[REQUIREMENT]
Whenever a line of the data below holds the string "separate", copy that line.

Items listed in a dataset
>>>>

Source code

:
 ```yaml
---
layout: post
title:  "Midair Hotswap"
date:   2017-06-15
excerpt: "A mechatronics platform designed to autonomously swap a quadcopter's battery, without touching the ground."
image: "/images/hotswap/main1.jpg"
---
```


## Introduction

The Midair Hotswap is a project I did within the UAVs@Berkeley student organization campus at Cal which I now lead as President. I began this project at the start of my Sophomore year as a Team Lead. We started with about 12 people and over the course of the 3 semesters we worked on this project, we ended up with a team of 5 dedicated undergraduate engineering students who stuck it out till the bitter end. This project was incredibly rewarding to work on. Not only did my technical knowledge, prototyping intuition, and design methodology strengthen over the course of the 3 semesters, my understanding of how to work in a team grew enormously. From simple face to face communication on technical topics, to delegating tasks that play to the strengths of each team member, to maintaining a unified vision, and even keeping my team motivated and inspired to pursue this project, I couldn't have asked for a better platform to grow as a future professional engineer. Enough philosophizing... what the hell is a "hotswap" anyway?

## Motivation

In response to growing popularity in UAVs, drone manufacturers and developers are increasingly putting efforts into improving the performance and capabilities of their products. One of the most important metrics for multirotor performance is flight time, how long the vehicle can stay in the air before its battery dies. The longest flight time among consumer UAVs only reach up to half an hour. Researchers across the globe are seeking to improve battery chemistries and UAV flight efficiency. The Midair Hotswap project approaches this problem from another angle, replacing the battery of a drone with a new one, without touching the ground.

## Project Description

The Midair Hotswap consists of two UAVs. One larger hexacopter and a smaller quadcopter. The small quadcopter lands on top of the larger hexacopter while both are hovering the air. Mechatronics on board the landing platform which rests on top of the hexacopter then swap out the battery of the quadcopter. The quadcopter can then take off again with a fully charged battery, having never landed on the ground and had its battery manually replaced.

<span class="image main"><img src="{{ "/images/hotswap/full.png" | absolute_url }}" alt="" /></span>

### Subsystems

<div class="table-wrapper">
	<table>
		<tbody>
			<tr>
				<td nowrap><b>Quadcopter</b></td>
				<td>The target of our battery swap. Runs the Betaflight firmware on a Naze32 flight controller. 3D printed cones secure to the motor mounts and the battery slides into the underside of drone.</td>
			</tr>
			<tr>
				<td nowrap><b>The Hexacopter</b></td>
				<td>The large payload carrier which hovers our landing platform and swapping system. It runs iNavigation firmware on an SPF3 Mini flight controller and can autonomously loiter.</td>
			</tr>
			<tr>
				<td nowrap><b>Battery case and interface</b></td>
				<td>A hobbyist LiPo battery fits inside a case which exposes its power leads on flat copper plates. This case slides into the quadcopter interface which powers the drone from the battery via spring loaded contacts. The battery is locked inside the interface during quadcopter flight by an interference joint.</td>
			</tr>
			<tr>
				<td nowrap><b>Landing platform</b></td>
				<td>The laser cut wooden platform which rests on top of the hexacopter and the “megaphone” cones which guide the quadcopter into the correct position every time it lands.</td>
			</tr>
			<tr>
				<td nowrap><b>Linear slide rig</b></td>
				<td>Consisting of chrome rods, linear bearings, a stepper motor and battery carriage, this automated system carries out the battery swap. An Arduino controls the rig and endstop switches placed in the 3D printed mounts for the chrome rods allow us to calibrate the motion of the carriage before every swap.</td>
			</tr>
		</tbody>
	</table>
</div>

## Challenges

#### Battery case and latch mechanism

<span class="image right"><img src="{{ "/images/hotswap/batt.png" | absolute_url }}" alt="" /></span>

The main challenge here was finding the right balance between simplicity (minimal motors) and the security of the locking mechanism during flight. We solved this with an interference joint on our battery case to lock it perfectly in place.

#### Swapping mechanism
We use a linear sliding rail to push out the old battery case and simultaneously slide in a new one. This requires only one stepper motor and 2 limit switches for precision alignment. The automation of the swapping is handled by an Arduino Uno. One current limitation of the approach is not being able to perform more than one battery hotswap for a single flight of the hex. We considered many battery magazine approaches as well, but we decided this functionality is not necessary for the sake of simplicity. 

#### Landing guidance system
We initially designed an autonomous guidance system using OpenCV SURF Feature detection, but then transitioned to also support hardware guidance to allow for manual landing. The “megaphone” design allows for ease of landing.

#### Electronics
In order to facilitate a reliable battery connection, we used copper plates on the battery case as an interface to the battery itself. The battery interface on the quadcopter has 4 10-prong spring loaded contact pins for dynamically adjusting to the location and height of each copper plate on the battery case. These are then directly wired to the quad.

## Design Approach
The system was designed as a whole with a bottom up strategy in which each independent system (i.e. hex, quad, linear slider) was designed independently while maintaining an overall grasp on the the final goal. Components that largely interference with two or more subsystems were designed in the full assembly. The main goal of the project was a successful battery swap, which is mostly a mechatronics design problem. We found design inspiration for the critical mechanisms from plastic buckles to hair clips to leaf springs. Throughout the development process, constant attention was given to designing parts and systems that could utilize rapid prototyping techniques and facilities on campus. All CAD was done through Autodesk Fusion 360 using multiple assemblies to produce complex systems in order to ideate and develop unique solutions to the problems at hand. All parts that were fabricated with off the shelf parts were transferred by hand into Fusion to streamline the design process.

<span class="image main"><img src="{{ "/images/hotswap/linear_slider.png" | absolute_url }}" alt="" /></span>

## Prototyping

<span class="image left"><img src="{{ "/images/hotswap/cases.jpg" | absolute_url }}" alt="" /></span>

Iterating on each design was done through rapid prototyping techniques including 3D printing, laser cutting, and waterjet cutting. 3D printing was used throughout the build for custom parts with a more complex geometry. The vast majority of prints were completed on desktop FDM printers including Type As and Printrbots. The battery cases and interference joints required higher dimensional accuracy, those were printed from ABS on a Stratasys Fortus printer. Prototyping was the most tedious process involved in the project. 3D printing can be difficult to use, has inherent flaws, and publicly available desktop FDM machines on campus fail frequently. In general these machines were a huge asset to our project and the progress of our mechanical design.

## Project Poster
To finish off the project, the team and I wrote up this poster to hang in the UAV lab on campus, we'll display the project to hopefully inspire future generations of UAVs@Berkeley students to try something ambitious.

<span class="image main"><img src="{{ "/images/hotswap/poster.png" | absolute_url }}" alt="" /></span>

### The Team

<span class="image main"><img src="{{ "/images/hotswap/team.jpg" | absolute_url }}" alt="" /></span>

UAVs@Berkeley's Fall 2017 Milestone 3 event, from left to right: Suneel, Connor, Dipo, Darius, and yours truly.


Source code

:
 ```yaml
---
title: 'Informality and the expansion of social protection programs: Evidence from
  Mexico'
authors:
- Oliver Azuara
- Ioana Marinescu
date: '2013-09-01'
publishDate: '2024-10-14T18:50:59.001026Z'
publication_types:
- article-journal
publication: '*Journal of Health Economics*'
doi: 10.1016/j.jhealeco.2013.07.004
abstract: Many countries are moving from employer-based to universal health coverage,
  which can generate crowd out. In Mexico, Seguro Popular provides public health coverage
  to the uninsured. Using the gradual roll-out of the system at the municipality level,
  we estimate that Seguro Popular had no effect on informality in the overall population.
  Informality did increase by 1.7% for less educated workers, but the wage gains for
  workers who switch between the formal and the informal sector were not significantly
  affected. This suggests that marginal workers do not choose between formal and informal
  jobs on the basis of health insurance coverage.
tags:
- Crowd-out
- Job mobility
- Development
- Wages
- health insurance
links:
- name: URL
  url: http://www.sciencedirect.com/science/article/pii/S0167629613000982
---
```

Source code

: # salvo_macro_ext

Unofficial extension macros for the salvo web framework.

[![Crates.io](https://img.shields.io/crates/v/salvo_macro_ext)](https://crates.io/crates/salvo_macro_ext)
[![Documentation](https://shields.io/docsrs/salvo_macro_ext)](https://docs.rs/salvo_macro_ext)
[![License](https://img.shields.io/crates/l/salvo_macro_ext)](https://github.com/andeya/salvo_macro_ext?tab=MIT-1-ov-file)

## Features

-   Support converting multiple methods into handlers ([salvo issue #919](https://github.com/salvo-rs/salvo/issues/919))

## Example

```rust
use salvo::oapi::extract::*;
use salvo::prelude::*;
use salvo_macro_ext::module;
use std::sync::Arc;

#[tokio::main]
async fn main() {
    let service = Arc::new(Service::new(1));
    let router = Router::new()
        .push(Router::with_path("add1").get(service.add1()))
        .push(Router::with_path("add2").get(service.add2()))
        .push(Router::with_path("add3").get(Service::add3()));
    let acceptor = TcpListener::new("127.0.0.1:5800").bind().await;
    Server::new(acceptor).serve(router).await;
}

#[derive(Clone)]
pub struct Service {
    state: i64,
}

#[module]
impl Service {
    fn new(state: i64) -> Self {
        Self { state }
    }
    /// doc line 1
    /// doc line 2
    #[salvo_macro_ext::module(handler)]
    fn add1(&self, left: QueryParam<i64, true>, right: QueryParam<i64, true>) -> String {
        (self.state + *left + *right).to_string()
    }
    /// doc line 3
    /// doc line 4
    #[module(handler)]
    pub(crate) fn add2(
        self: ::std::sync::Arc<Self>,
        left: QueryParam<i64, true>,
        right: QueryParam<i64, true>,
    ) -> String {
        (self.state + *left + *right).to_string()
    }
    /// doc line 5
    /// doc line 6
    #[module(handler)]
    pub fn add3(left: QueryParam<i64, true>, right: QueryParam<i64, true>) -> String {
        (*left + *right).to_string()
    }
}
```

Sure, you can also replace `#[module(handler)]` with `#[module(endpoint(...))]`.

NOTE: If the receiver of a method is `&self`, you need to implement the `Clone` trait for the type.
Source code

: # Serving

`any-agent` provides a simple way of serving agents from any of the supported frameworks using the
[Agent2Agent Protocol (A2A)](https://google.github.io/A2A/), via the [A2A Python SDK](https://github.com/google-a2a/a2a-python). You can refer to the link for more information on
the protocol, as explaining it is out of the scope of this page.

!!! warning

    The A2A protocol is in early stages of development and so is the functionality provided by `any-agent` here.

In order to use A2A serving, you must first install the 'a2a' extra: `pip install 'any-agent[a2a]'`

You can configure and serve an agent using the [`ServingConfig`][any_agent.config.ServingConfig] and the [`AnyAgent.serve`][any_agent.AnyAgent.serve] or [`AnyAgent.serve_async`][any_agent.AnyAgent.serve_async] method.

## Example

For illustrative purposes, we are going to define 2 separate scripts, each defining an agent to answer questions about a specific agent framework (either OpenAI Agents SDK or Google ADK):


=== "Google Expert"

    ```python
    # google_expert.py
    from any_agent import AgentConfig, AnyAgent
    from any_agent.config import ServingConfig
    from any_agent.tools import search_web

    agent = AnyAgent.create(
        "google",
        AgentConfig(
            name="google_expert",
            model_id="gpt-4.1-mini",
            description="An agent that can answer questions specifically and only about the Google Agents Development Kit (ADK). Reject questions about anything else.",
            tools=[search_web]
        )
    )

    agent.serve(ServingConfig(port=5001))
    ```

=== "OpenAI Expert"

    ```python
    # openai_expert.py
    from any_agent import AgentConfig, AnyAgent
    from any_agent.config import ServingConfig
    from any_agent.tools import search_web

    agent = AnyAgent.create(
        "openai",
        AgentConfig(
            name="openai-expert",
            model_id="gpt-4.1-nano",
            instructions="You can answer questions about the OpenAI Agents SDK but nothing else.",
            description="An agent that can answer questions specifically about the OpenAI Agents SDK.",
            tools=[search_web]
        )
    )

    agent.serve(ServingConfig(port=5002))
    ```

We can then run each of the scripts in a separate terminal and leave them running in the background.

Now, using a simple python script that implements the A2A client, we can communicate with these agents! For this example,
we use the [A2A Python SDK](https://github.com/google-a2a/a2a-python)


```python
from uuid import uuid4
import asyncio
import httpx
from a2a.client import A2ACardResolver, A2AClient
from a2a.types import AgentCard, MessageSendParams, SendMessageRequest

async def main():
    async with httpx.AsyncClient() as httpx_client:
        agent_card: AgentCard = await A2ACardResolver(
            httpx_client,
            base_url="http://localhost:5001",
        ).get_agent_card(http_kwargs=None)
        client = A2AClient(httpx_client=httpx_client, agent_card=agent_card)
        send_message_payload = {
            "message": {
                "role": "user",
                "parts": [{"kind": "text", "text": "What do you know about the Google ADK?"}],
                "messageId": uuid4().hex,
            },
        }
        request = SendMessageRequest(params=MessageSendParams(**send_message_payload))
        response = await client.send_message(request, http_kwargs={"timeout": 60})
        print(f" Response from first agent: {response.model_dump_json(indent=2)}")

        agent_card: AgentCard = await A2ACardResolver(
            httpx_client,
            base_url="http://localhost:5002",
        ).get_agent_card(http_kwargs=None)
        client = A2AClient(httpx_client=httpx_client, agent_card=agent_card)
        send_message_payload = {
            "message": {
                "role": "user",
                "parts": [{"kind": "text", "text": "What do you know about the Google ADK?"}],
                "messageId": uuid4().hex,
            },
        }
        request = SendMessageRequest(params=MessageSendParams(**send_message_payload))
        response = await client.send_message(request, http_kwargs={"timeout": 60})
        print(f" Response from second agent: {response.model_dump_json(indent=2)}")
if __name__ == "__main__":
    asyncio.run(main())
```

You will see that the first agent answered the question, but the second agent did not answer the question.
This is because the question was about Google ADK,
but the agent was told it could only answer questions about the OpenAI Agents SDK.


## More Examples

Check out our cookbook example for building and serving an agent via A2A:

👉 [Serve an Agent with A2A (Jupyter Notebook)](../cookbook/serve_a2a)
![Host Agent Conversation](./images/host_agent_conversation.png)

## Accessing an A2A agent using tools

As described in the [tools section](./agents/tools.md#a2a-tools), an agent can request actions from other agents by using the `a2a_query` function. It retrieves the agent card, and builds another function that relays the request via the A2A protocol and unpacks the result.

<<<<

[THE COMPLETED TASK]
For illustrative purposes, we are going to define 2 separate scripts, each defining an agent to answer questions about a specific agent framework (either OpenAI Agents SDK or Google ADK):
We can then run each of the scripts in a separate terminal and leave them running in the background.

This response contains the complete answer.